In 1887 he left Greenwich and joined H.M.S. Bellerophon in the West Indies, later serving on the Pacific Station on board H.M.S. Champion, a corvette, during a commission of 31 years. In 1896 he was appointed to a destroyer building by Messrs. Laird Brothers, Birkenhead, and went to sea in 1897 in H.M.S. Thrasher. Later he served in H.M.S. Orwell, leader of the Mediterranean destroyer flotilla.

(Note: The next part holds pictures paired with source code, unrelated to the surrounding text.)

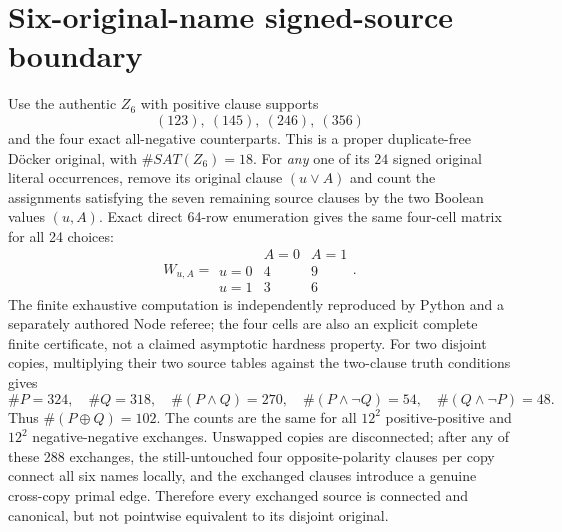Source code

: \documentclass[11pt]{article}
\begin{document}
\section{Six-original-name signed-source boundary}
Use the authentic $Z_6$ with positive clause supports
\[
 (123),\ (145),\ (246),\ (356)
\]
and the four exact all-negative counterparts. This is a proper duplicate-free D\"ocker original, with $\#SAT(Z_6)=18$. For \emph{any} one of its $24$ signed original literal occurrences, remove its original clause $(u\vee A)$ and count the assignments satisfying the seven remaining source clauses by the two Boolean values $(u,A)$. Exact direct 64-row enumeration gives the same four-cell matrix for all 24 choices:
\begin{equation}\label{eq:W}
 W_{u,A}=\begin{array}{c|cc}&A=0&A=1\\\hline u=0&4&9\\u=1&3&6\end{array}.
\end{equation}
The finite exhaustive computation is independently reproduced by Python and a separately authored Node referee; the four cells are also an explicit complete finite certificate, not a claimed asymptotic hardness property. For two disjoint copies, multiplying their two source tables against the two-clause truth conditions gives
\[
 \#P=324,\quad \#Q=318,\quad \#(P\wedge Q)=270,\quad
 \#(P\wedge\neg Q)=54,\quad\#(Q\wedge\neg P)=48.
\]
Thus $\#(P\oplus Q)=102$. The counts are the same for all $12^2$ positive-positive and $12^2$ negative-negative exchanges. Unswapped copies are disconnected; after any of these 288 exchanges, the still-untouched four opposite-polarity clauses per copy connect all six names locally, and the exchanged clauses introduce a genuine cross-copy primal edge. Therefore every exchanged source is connected and canonical, but not pointwise equivalent to its disjoint original.
\end{document}
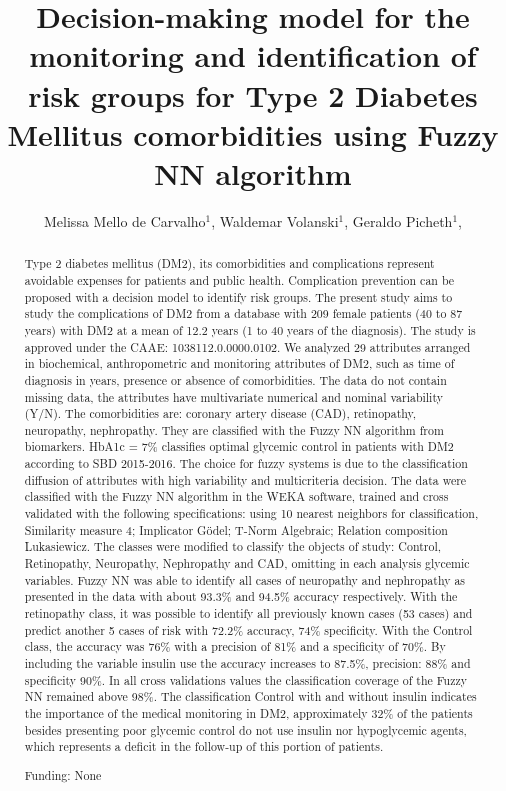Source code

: \documentclass[twoside]{article}
\title{\vspace{-15mm}\fontsize{24pt}{10pt}\selectfont\textbf{ Decision-making model for the monitoring and identification of risk groups for Type 2 Diabetes Mellitus comorbidities using Fuzzy NN algorithm }} %
\author{ Melissa Mello de Carvalho$^{1}$, Waldemar Volanski$^{1}$, Geraldo Picheth$^{1}$, }
\affil{ 1 UFPR

 }
\date{}
\begin{document}
  
  
  \maketitle %
  
  
  \thispagestyle{fancy} %
  
  
  \begin{abstract}
  Type 2 diabetes mellitus (DM2), its comorbidities and complications represent avoidable expenses for patients and public health. Complication prevention can be proposed with a decision model to identify risk groups. The present study aims to study the complications of DM2 from a database with 209 female patients (40 to 87 years) with DM2 at a mean of 12.2 years (1 to 40 years of the diagnosis). The study is approved under the CAAE: 1038112.0.0000.0102. We analyzed 29 attributes arranged in biochemical, anthropometric and monitoring attributes of DM2, such as time of diagnosis in years, presence or absence of comorbidities. The data do not contain missing data, the attributes have multivariate numerical and nominal variability (Y/N). The comorbidities are: coronary artery disease (CAD), retinopathy, neuropathy, nephropathy. They are classified with the Fuzzy NN algorithm from biomarkers. HbA1c = 7\% classifies optimal glycemic control in patients with DM2 according to SBD 2015-2016. The choice for fuzzy systems is due to the classification diffusion of attributes with high variability and multicriteria decision. The data were classified with the Fuzzy NN algorithm in the WEKA software, trained and cross validated with the following specifications: using 10 nearest neighbors for classification, Similarity measure 4; Implicator G\"odel; T-Norm Algebraic; Relation composition Lukasiewicz. The classes were modified to classify the objects of study: Control, Retinopathy, Neuropathy, Nephropathy and CAD, omitting in each analysis glycemic variables. Fuzzy NN was able to identify all cases of neuropathy and nephropathy as presented in the data with about 93.3\% and 94.5\% accuracy respectively. With the retinopathy class, it was possible to identify all previously known cases (53 cases) and predict another 5 cases of risk with 72.2\% accuracy, 74\% specificity. With the Control class, the accuracy was 76\% with a precision of 81\% and a specificity of 70\%. By including the variable insulin use the accuracy increases to 87.5\%, precision: 88\% and specificity 90\%. In all cross validations values the classification coverage of the Fuzzy NN remained above 98\%. The classification Control with and without insulin indicates the importance of the medical monitoring in DM2, approximately 32\% of the patients besides presenting poor glycemic control do not use insulin nor hypoglycemic agents, which represents a deficit in the follow-up of this portion of patients.
  
  Funding: None \\ 
  \end{abstract}
  
\end{document}
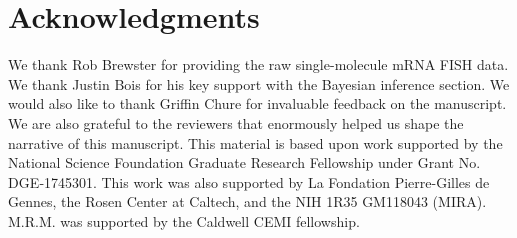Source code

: \section*{Acknowledgments}

We thank Rob Brewster for providing the raw single-molecule mRNA FISH data. We
thank Justin Bois for his key support with the Bayesian inference section. We
would also like to thank Griffin Chure for invaluable feedback on the
manuscript. We are also grateful to the reviewers that enormously helped us
shape the narrative of this manuscript. This material is based upon work
supported by the National Science Foundation Graduate Research Fellowship under
Grant No. DGE‐1745301. This work was also supported by La Fondation
Pierre-Gilles de Gennes, the Rosen Center at Caltech, and the NIH 1R35 GM118043
(MIRA). M.R.M. was supported by the Caldwell CEMI fellowship.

In 1902 he left the Orwell and destroyers after an experience of seven years, and was again sent to the Mediterranean in H.M.S. Venus. He became Admiralty Overseer for the Midland district at Birmingham in 1906, and in 1909 was appointed Engineer-Commander of H.M.S. Bulwark, flagship at Sheerness, where he managed the machinery department with conspicuous success, and was selected in 1911 to carry out the mechanical training of stoker ratings at Chatham. Here he was very successful, making the training a thorough one and obtaining excellent results.
At the outbreak of war he was appointed to H.M.S. Diligence at Portsmouth, and early in 1915 returned to Birmingham as Overseer, accomplishing the necessarily enormous amount of work with characteristic energy and acumen. In addition to the regular duties attaching to the post of Admiralty Overseer of the Midland district, his work in Birmingham included the organization of the supply of non-ferrous materials for the Admiralty and Ministry of Munitions until the Director of Materials and Priority was appointed. He was promoted to Acting Engineer-Captain in 1916, and received the C.B.E. after the war terminated, in recognition of his services, retiring in 1919, when he joined the firm of Messrs. Allen Everitt & Sons, Ltd., Kingston Metal Works, Smethwick, as assistant managing director, which position he held at the time of his death.
His strict integrity and unfailing kindness of heart, together with his scrupulous devotion to duty, and his thorough knowledge of naval machinery and its manufacture, have earned for Captain Kent the highest respect and esteem of his many friends in naval and engineering circles, who will lament his loss.
Engineer-Captain Kent was elected member of the Institute of Metals on June 10, 1920.